Natural History, Complications and Prognosis

Complications

Ulceration and infection of the cervix and vaginal walls may occur in severe cases of uterine prolapse.

Urinary tract infections and other urinary symptoms may occur because of a cystocele. Constipation and hemorrhoids may occur because of a rectocele.

Prognosis

Most women with mild uterine prolapse do not have bothersome symptoms and don't need treatment.

Vaginal pessaries can be effective for many women with uterine prolapse.

Surgery usually provides excellent results, however, some women may require treatment again in the future.

Diagnosis

History and Symptoms

  • A feeling as if sitting on a small ball
  • Difficult or painful sexual intercourse
  • Frequent urination or a sudden, urgent need to empty the bladder
  • Low backache
  • Pain during intercourse
  • Protruding of the uterus and cervix through the vaginal opening
  • Repeated bladder infections
  • Sensation of heaviness or pulling in the pelvis
  • Vaginal bleeding or increased vaginal discharge

Many of the symptoms are worse when standing or sitting for long periods of time.

Physical Examination

Genitals

A pelvic examination performed while the woman is bearing down (as if trying to push out a baby) will show how far the uterus comes down.

  • Uterine prolapse is mild when the cervix drops into the lower part of the vagina.
  • Uterine prolapse is moderate when the cervix drops out of the vaginal opening.

The pelvic exam may reveal that the bladder, front wall of the vagina (cystocele), or rectum and back wall of the vagina (rectocele) are entering the vaginal area. The urethra and bladder may also be positioned lower in the pelvis than usual.

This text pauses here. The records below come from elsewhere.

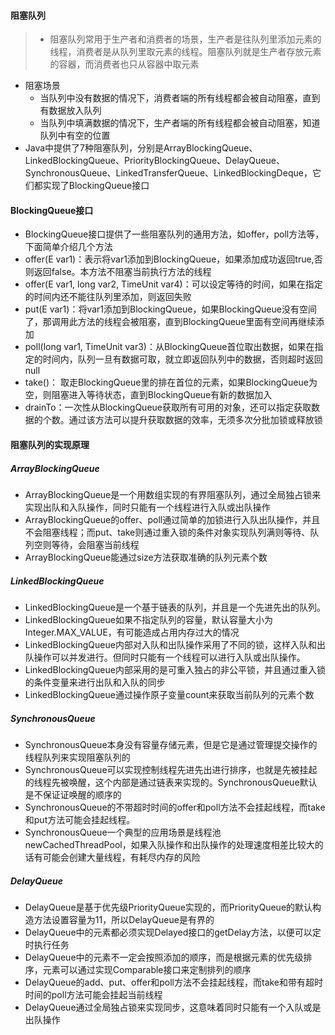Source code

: #### 阻塞队列
> - 阻塞队列常用于生产者和消费者的场景，生产者是往队列里添加元素的线程，消费者是从队列里取元素的线程。阻塞队列就是生产者存放元素的容器，而消费者也只从容器中取元素
- 阻塞场景
    * 当队列中没有数据的情况下，消费者端的所有线程都会被自动阻塞，直到有数据放入队列
    * 当队列中填满数据的情况下，生产者端的所有线程都会被自动阻塞，知道队列中有空的位置
- Java中提供了7种阻塞队列，分别是ArrayBlockingQueue、LinkedBlockingQueue、PriorityBlockingQueue、DelayQueue、SynchronousQueue、LinkedTransferQueue、LinkedBlockingDeque，它们都实现了BlockingQueue接口
#### BlockingQueue接口
- BlockingQueue接口提供了一些阻塞队列的通用方法，如offer，poll方法等，下面简单介绍几个方法
- offer(E var1)：表示将var1添加到BlockingQueue，如果添加成功返回true,否则返回false。本方法不阻塞当前执行方法的线程
- offer(E var1, long var2, TimeUnit var4)：可以设定等待的时间，如果在指定的时间内还不能往队列里添加，则返回失败
- put(E var1)：将var1添加到BlockingQueue，如果BlockingQueue没有空间了，那调用此方法的线程会被阻塞，直到BlockingQueue里面有空间再继续添加
- poll(long var1, TimeUnit var3)：从BlockingQueue首位取出数据，如果在指定的时间内，队列一旦有数据可取，就立即返回队列中的数据，否则超时返回null
- take()： 取走BlockingQueue里的排在首位的元素，如果BlockingQueue为空，则阻塞进入等待状态，直到BlockingQueue有新的数据加入
- drainTo：一次性从BlockingQueue获取所有可用的对象，还可以指定获取数据的个数。通过该方法可以提升获取数据的效率，无须多次分批加锁或释放锁
#### 阻塞队列的实现原理
##### ArrayBlockingQueue

- ArrayBlockingQueue是一个用数组实现的有界阻塞队列，通过全局独占锁来实现出队和入队操作，同时只能有一个线程进行入队或出队操作
- ArrayBlockingQueue的offer、poll通过简单的加锁进行入队出队操作，并且不会阻塞线程；而put、take则通过重入锁的条件对象实现队列满则等待、队列空则等待，会阻塞当前线程
- ArrayBlockingQueue能通过size方法获取准确的队列元素个数

##### LinkedBlockingQueue

- LinkedBlockingQueue是一个基于链表的队列，并且是一个先进先出的队列。
- LinkedBlockingQueue如果不指定队列的容量，默认容量大小为Integer.MAX_VALUE，有可能造成占用内存过大的情况
- LinkedBlockingQueue内部对入队和出队操作采用了不同的锁，这样入队和出队操作可以并发进行。但同时只能有一个线程可以进行入队或出队操作。
- LinkedBlockingQueue内部采用的是可重入独占的非公平锁，并且通过重入锁的条件变量来进行出队和入队的同步
- LinkedBlockingQueue通过操作原子变量count来获取当前队列的元素个数

##### SynchronousQueue
- SynchronousQueue本身没有容量存储元素，但是它是通过管理提交操作的线程队列来实现阻塞队列的
- SynchronousQueue可以实现控制线程先进先出进行排序，也就是先被挂起的线程先被唤醒，这个内部是通过链表来实现的。SynchronousQueue默认是不保证证唤醒的顺序的
- SynchronousQueue的不带超时时间的offer和poll方法不会挂起线程，而take和put方法可能会挂起线程。
- SynchronousQueue一个典型的应用场景是线程池newCachedThreadPool，如果入队操作和出队操作的处理速度相差比较大的话有可能会创建大量线程，有耗尽内存的风险

##### DelayQueue
- DelayQueue是基于优先级PriorityQueue实现的，而PriorityQueue的默认构造方法设置容量为11，所以DelayQueue是有界的
- DelayQueue中的元素都必须实现Delayed接口的getDelay方法，以便可以定时执行任务
- DelayQueue中的元素不一定会按照添加的顺序，而是根据元素的优先级排序，元素可以通过实现Comparable接口来定制排列的顺序
- DelayQueue的add、put、offer和poll方法不会挂起线程，而take和带有超时时间的poll方法可能会挂起当前线程
- DelayQueue通过全局独占锁来实现同步，这意味着同时只能有一个入队或是出队操作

A mass may be noted on pelvic exam if a tumor is causing the prolapse (this is rare).

Treatment

Medical Therapy

Treatment is not necessary unless the symptoms are bothersome. Most women seek treatment by the time the uterus drops to the opening of the vagina.

Uterine prolapse can be treated with a vaginal pessary or surgery.

Vaginal Pessary

A vaginal pessary is a rubber or plastic donut-shaped device that is inserted into the vagina to hold the uterus in place. It may be a temporary or permanent form of treatment. Vaginal pessaries are fitted for each individual woman. Some pessaries are similar to a diaphragm device used for birth control. Many women can be taught how to insert, clean, and remove the pessary herself.

Pessaries may cause an irritating and abnormal smelling discharge, and they require periodic cleaning, sometimes done by the doctor or nurse. In some women, the pessary may rub on and irritate the vaginal wall (mucosa), and in some cases may damage the vagina. Some pessaries may interfere with normal sexual intercourse by limiting the depth of penetration.

Lifestyle Changes

Weight loss is recommended in women with uterine prolapse who are obese.

Heavy lifting or straining should be avoided, because they can worsen symptoms.

Coughing can also make symptoms worse. Measures to treat and prevent chronic cough should be tried. If the cough is due to smoking, smoking cessation techniques are recommended.

Surgery

Surgery should not be done until the prolapse symptoms are worse than the risks of having surgery. The specific type of surgery depends on:

  • Degree of prolapse
  • Desire for future pregnancies
  • Other medical conditions
  • The women's desire to retain vaginal function
  • The woman's age and general health

There are some surgical procedures that can be done without removing the uterus, such as a sacrospinous fixation. This procedure involves using nearby ligaments to support the uterus. Other procedures are available.

Often, a vaginal hysterectomy is used to correct uterine prolapse. Any sagging of the vaginal walls, urethra, bladder, or rectum can be surgically corrected at the same time.

Primary Prevention

Tightening the pelvic floor muscles using Kegel exercises helps to strengthen the muscles and reduces the risk of uterine prolapse.

Estrogen therapy, either vaginal or oral, in postmenopausal women may help maintain connective tissue and muscle tone.